Report back the lines in this listing that carry the string "attempts".

PROVIDED DATA
════

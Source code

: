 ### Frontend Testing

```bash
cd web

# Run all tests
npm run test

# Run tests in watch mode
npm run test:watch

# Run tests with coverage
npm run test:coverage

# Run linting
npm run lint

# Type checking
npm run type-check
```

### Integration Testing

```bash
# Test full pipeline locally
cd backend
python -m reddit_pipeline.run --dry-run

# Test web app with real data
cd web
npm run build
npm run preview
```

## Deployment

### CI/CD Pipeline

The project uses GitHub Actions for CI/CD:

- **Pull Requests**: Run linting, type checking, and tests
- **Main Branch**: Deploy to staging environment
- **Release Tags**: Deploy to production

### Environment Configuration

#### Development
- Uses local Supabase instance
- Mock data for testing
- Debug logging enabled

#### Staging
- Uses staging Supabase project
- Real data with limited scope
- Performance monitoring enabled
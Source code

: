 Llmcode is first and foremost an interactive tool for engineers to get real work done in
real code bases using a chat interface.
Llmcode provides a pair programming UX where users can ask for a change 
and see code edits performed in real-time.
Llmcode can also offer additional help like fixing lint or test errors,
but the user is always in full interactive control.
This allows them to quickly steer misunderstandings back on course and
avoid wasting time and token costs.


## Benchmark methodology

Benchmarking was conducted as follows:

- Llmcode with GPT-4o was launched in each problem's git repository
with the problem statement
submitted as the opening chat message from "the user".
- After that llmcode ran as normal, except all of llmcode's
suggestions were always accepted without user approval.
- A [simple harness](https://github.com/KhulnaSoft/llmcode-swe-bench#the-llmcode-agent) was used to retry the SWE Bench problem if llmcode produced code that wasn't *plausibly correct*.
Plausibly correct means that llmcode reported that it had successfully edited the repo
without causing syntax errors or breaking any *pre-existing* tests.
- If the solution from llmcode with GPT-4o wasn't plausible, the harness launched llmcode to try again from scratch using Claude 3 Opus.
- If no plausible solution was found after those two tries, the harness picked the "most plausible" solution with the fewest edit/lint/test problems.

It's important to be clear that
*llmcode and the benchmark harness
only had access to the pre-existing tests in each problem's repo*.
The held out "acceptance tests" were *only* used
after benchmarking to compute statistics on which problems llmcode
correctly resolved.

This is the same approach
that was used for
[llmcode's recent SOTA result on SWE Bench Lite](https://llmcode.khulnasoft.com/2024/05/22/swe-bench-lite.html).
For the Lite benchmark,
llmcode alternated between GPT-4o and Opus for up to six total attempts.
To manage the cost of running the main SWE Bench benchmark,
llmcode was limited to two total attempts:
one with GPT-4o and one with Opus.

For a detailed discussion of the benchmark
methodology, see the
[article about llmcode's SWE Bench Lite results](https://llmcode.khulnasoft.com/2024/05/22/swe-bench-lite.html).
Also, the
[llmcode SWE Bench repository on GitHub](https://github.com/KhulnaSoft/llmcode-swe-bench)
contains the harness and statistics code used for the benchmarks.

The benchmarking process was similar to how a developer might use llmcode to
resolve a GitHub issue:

════

YOUR SOLUTION
llmcode alternated between GPT-4o and Opus for up to six total attempts.
llmcode was limited to two total attempts:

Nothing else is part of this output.